• [DESCRIPTION OF THE TASK]:
Where in the listing does the string "item" appear? Copy every line that holds it.

• [DATA SECTION]:
------------------------
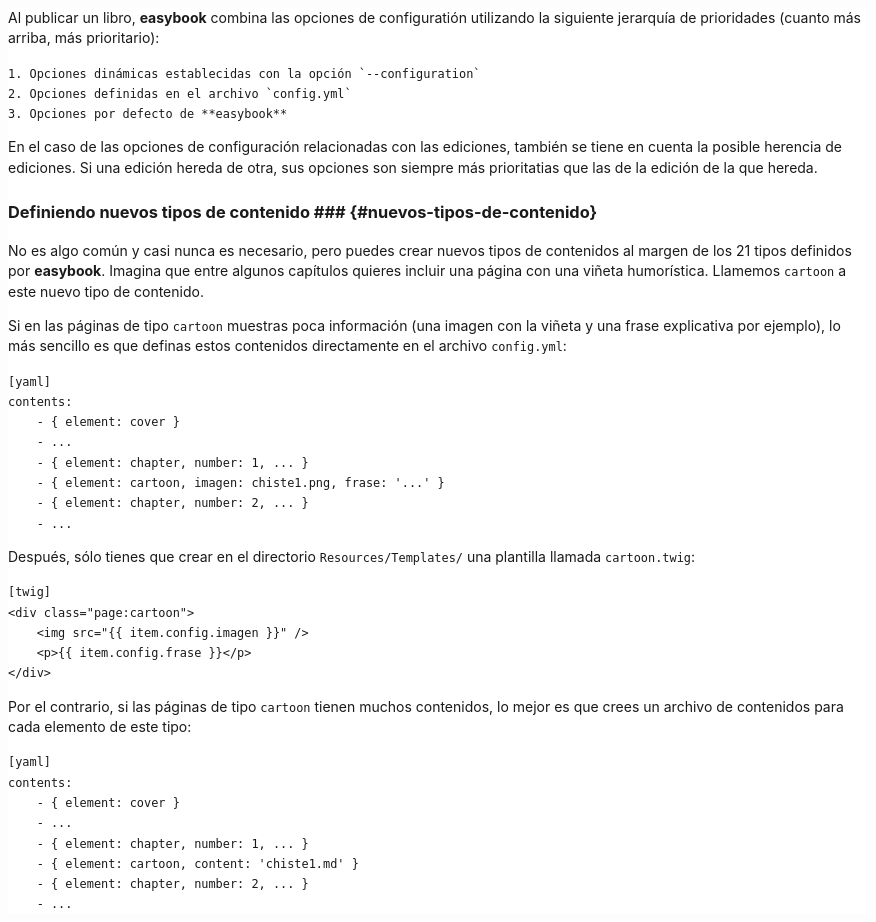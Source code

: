 Al publicar un libro, **easybook** combina las opciones de configuratión
utilizando la siguiente jerarquía de prioridades (cuanto más arriba, más
prioritario):

    1. Opciones dinámicas establecidas con la opción `--configuration`
    2. Opciones definidas en el archivo `config.yml`
    3. Opciones por defecto de **easybook**

En el caso de las opciones de configuración relacionadas con las ediciones,
también se tiene en cuenta la posible herencia de ediciones. Si una edición
hereda de otra, sus opciones son siempre más prioritatias que las de la edición
de la que hereda.

### Definiendo nuevos tipos de contenido ### {#nuevos-tipos-de-contenido}

No es algo común y casi nunca es necesario, pero puedes crear nuevos tipos de
contenidos al margen de los 21 tipos definidos por **easybook**. Imagina que
entre algunos capítulos quieres incluir una página con una viñeta humorística.
Llamemos `cartoon` a este nuevo tipo de contenido.

Si en las páginas de tipo `cartoon` muestras poca información (una imagen con
la viñeta y una frase explicativa por ejemplo), lo más sencillo es que definas
estos contenidos directamente en el archivo `config.yml`:

    [yaml]
    contents:
        - { element: cover }
        - ...
        - { element: chapter, number: 1, ... }
        - { element: cartoon, imagen: chiste1.png, frase: '...' }
        - { element: chapter, number: 2, ... }
        - ...

Después, sólo tienes que crear en el directorio `Resources/Templates/` una
plantilla llamada `cartoon.twig`:

    [twig]
    <div class="page:cartoon">
        <img src="{{ item.config.imagen }}" />
        <p>{{ item.config.frase }}</p>
    </div>

Por el contrario, si las páginas de tipo `cartoon` tienen muchos contenidos,
lo mejor es que crees un archivo de contenidos para cada elemento de este tipo:

    [yaml]
    contents:
        - { element: cover }
        - ...
        - { element: chapter, number: 1, ... }
        - { element: cartoon, content: 'chiste1.md' }
        - { element: chapter, number: 2, ... }
        - ...
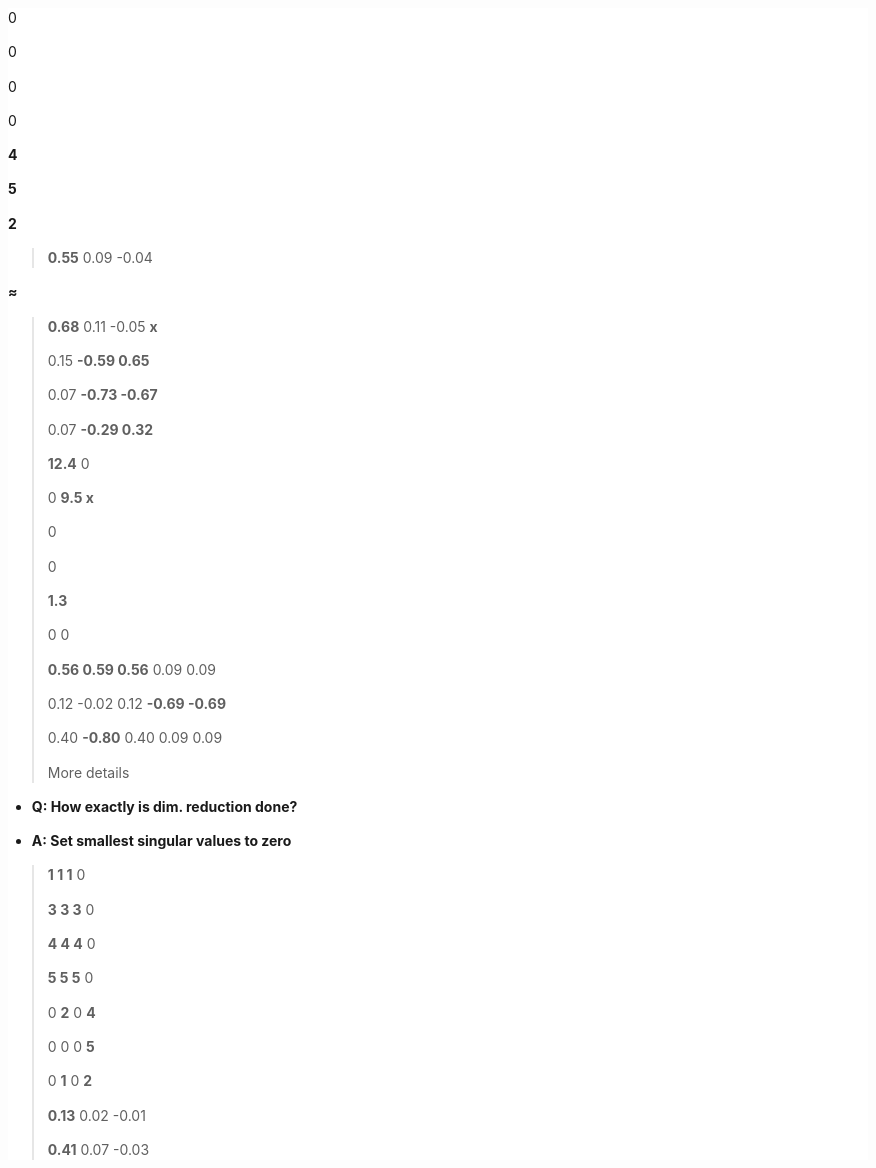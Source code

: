 0

0

0

0

**4**

**5**

**2**

> **0.55** 0.09 -0.04

**≈**

> **0.68** 0.11 -0.05 **x**
>
> 0.15 **-0.59 0.65**
>
> 0.07 **-0.73 -0.67**
>
> 0.07 **-0.29 0.32**
>
> **12.4** 0
>
> 0 **9.5 x**
>
> 0
>
> 0
>
> **1.3**
>
> 0 0
>
> **0.56 0.59 0.56** 0.09 0.09
>
> 0.12 -0.02 0.12 **-0.69 -0.69**
>
> 0.40 **-0.80** 0.40 0.09 0.09
>
> More details

-   **Q: How exactly is dim. reduction done?**

-   **A: Set smallest singular values to zero**

> **1 1 1** 0
>
> **3 3 3** 0
>
> **4 4 4** 0
>
> **5 5 5** 0
>
> 0 **2** 0 **4**
>
> 0 0 0 **5**
>
> 0 **1** 0 **2**
>
> **0.13** 0.02 -0.01
>
> **0.41** 0.07 -0.03
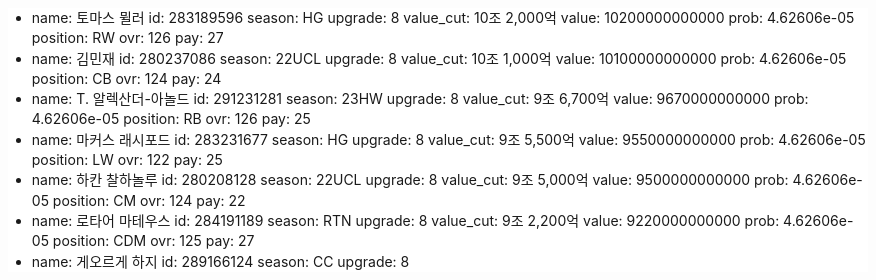   - name: 토마스 뮐러
    id: 283189596
    season: HG
    upgrade: 8
    value_cut: 10조 2,000억
    value: 10200000000000
    prob: 4.62606e-05
    position: RW
    ovr: 126
    pay: 27
  - name: 김민재
    id: 280237086
    season: 22UCL
    upgrade: 8
    value_cut: 10조 1,000억
    value: 10100000000000
    prob: 4.62606e-05
    position: CB
    ovr: 124
    pay: 24
  - name: T. 알렉산더-아놀드
    id: 291231281
    season: 23HW
    upgrade: 8
    value_cut: 9조 6,700억
    value: 9670000000000
    prob: 4.62606e-05
    position: RB
    ovr: 126
    pay: 25
  - name: 마커스 래시포드
    id: 283231677
    season: HG
    upgrade: 8
    value_cut: 9조 5,500억
    value: 9550000000000
    prob: 4.62606e-05
    position: LW
    ovr: 122
    pay: 25
  - name: 하칸 찰하놀루
    id: 280208128
    season: 22UCL
    upgrade: 8
    value_cut: 9조 5,000억
    value: 9500000000000
    prob: 4.62606e-05
    position: CM
    ovr: 124
    pay: 22
  - name: 로타어 마테우스
    id: 284191189
    season: RTN
    upgrade: 8
    value_cut: 9조 2,200억
    value: 9220000000000
    prob: 4.62606e-05
    position: CDM
    ovr: 125
    pay: 27
  - name: 게오르게 하지
    id: 289166124
    season: CC
    upgrade: 8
------------------------
• [TASK RESULT]:
        <img src="{{ item.config.imagen }}" />
        <p>{{ item.config.frase }}</p>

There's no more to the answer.